Si racconta che per fare offerte al nuovo dio salvatore, dato che venivano fatti uscire nudi dalle miniere e subivano un’ispezione rettale, gli schiavi cospargessero il cuoio capelluto di polvere aurifera ben celata dai capelli crespi. A casa, le donne lavavano le teste degli uomini in un bacile, raccoglievano la polvere d’oro e la donavano alle chiese per decorare gli altari e i soffitti. Gli sfavillanti interni delle chiese di Ouro Preto che ora state ammirando da casuali viaggiatori quali siete (e quali siamo); quegli altari, gli angeli e i cori barocchi intagliati nel legno e ricoperti di una foglia di oro finissimo furono fatti in questo modo. Forse è il momento di sedere (o inginocchiarsi, dipende dal viaggiatore) sulla panca di una di queste chiese. Pausa di riflessione» (p. 104).
anche oggi ho da proporti un piccolo spunto letterario che è poi una “pausa di riflessione”. Piccolo perché t’immagino in viaggio, accaldato e assolato. Pausa perché t’immagino spiaggiato. Ma di viaggio e di allontanamento voglio narrarti, hai dunque di che comprendermi. Di Viaggi e altri viaggi di Antonio Tabucchi (Feltrinelli), in particolare. Perché c’è modo e modo di veder le cose…
«Ouro Preto significa “Oro Nero”. Niente a che vedere con ciò che oggi l’espressione significa per noi. Il petrolio non c’entra: il nero si riferisce agli schiavi neri che lavoravano nelle miniere d’oro, robusta e gratuita mano d’opera che i portoghesi importarono dalle loro colonie africane (Angola, Guinea e Mozambico) visto che i nativi morivano con estrema facilità (l’indio, data l’esile, quasi femminea struttura fisica, non resisteva al pesante lavoro sottoterra).
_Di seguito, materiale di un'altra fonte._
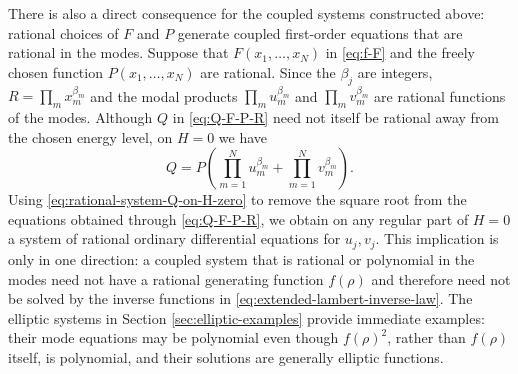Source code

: \documentclass[11pt,a4paper]{article}
\numberwithin{equation}{section}
\begin{document}
There is also a direct consequence for the coupled systems constructed above: rational choices of $F$ and $P$ generate coupled first-order equations that are rational in the modes.
Suppose that $F(x_1,\dots,x_N)$ in \eqref{eq:f-F} and the freely chosen function $P(x_1,\dots,x_N)$ are rational.
Since the $\beta_j$ are integers, $R=\prod_m x_m^{\beta_m}$ and the modal products $\prod_m u_m^{\beta_m}$ and $\prod_m v_m^{\beta_m}$ are rational functions of the modes.
Although $Q$ in \eqref{eq:Q-F-P-R} need not itself be rational away from the chosen energy level, on $H=0$ we have
\begin{equation}
    Q
    =P\left(
        \prod_{m=1}^{N}u_m^{\beta_m}
        +\prod_{m=1}^{N}v_m^{\beta_m}
    \right).
    \label{eq:rational-system-Q-on-H-zero}
\end{equation}
Using \eqref{eq:rational-system-Q-on-H-zero} to remove the square root from the equations obtained through \eqref{eq:Q-F-P-R}, we obtain on any regular part of $H=0$ a system of rational ordinary differential equations for $u_j,v_j$.
This implication is only in one direction: a coupled system that is rational or polynomial in the modes need not have a rational generating function $f(\rho)$ and therefore need not be solved by the inverse functions in \eqref{eq:extended-lambert-inverse-law}.
The elliptic systems in Section \ref{sec:elliptic-examples} provide immediate examples: their mode equations may be polynomial even though $f(\rho)^2$, rather than $f(\rho)$ itself, is polynomial, and their solutions are generally elliptic functions.
\end{document}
La monarchia portoghese, molto cattolica, nell’importazione fu assai confortata da una Bolla papale secondo la quale dei poveri selvaggi che adoravano i fiumi, le foreste e la volta celeste, ricevendo il battesimo dai padroni europei, potevano accedere al paradiso anche se con le catene alle caviglie, beatitudine di cui mai avrebbero goduto se restavano nelle loro foreste. E così gli schiavi furono portati in Brasile, tanti. E scavarono nelle miniere con braccia robuste. E si convertirono alla nuova fede, confidando in un dio che li salvasse dalla schiavitù e che per coincidenza era lo stesso di coloro che li avevano fatti schiavi.
Le chiese barocche più belle di Ouro Preto, come quella di Nossa Senhora do Pilar o quella di São Francisco de Assis o di Nossa Senhora da Conceição, furono costruite da quei “minatori”. Il disegno appartiene ovviamente ad architetti portoghesi o a un grande maestro locale come l’Aleijadinho, lo scultore lebbroso di Congonhas do Campo. Ma la messa in opera è di quelle anonime braccia africane (“al nero”: non c’è espressione migliore per dirlo).
Si racconta che per fare offerte al nuovo dio salvatore, dato che venivano fatti uscire nudi dalle miniere e subivano un’ispezione rettale, gli schiavi cospargessero il cuoio capelluto di polvere aurifera ben celata dai capelli crespi. A casa, le donne lavavano le teste degli uomini in un bacile, raccoglievano la polvere d’oro e la donavano alle chiese per decorare gli altari e i soffitti. Gli sfavillanti interni delle chiese di Ouro Preto che ora state ammirando da casuali viaggiatori quali siete (e quali siamo); quegli altari, gli angeli e i cori barocchi intagliati nel legno e ricoperti di una foglia di oro finissimo furono fatti in questo modo. Forse è il momento di sedere (o inginocchiarsi, dipende dal viaggiatore) sulla panca di una di queste chiese. Pausa di riflessione» (p. 104).